◆ **ASSIGNED TASK**
Write the records out once more, so that nothing differs from the original.

───── MATERIAL FOR THE TASK

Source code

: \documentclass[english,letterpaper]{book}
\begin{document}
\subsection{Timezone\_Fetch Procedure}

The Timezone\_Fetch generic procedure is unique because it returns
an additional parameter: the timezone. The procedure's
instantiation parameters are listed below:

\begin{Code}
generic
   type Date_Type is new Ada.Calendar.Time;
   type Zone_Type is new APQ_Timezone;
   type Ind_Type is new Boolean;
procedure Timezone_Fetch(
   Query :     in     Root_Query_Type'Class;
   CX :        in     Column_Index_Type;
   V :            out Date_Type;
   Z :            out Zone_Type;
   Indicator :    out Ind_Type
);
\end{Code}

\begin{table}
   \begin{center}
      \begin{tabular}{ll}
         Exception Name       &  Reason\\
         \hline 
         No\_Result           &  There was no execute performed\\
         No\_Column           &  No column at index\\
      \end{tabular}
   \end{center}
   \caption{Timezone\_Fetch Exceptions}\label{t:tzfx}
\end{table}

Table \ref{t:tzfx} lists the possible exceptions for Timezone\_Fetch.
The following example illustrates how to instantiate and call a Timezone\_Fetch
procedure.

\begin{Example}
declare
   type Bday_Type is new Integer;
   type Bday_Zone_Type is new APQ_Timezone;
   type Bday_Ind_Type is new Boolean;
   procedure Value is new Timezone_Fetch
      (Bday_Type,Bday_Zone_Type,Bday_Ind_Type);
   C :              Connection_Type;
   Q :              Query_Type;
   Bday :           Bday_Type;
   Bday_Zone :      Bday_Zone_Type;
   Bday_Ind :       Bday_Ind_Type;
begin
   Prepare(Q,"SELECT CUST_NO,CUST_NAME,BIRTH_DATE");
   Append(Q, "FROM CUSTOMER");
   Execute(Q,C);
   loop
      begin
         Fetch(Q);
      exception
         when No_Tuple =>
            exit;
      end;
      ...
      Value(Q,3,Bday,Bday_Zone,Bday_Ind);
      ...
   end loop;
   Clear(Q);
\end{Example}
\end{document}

──────────

◆ **WRITTEN ANSWER**
Source code

: \documentclass[english,letterpaper]{book}
\begin{document}
\subsection{Timezone\_Fetch Procedure}

The Timezone\_Fetch generic procedure is unique because it returns
an additional parameter: the timezone. The procedure's
instantiation parameters are listed below:

\begin{Code}
generic
   type Date_Type is new Ada.Calendar.Time;
   type Zone_Type is new APQ_Timezone;
   type Ind_Type is new Boolean;
procedure Timezone_Fetch(
   Query :     in     Root_Query_Type'Class;
   CX :        in     Column_Index_Type;
   V :            out Date_Type;
   Z :            out Zone_Type;
   Indicator :    out Ind_Type
);
\end{Code}

\begin{table}
   \begin{center}
      \begin{tabular}{ll}
         Exception Name       &  Reason\\
         \hline 
         No\_Result           &  There was no execute performed\\
         No\_Column           &  No column at index\\
      \end{tabular}
   \end{center}
   \caption{Timezone\_Fetch Exceptions}\label{t:tzfx}
\end{table}

Table \ref{t:tzfx} lists the possible exceptions for Timezone\_Fetch.
The following example illustrates how to instantiate and call a Timezone\_Fetch
procedure.

\begin{Example}
declare
   type Bday_Type is new Integer;
   type Bday_Zone_Type is new APQ_Timezone;
   type Bday_Ind_Type is new Boolean;
   procedure Value is new Timezone_Fetch
      (Bday_Type,Bday_Zone_Type,Bday_Ind_Type);
   C :              Connection_Type;
   Q :              Query_Type;
   Bday :           Bday_Type;
   Bday_Zone :      Bday_Zone_Type;
   Bday_Ind :       Bday_Ind_Type;
begin
   Prepare(Q,"SELECT CUST_NO,CUST_NAME,BIRTH_DATE");
   Append(Q, "FROM CUSTOMER");
   Execute(Q,C);
   loop
      begin
         Fetch(Q);
      exception
         when No_Tuple =>
            exit;
      end;
      ...
      Value(Q,3,Bday,Bday_Zone,Bday_Ind);
      ...
   end loop;
   Clear(Q);
\end{Example}
\end{document}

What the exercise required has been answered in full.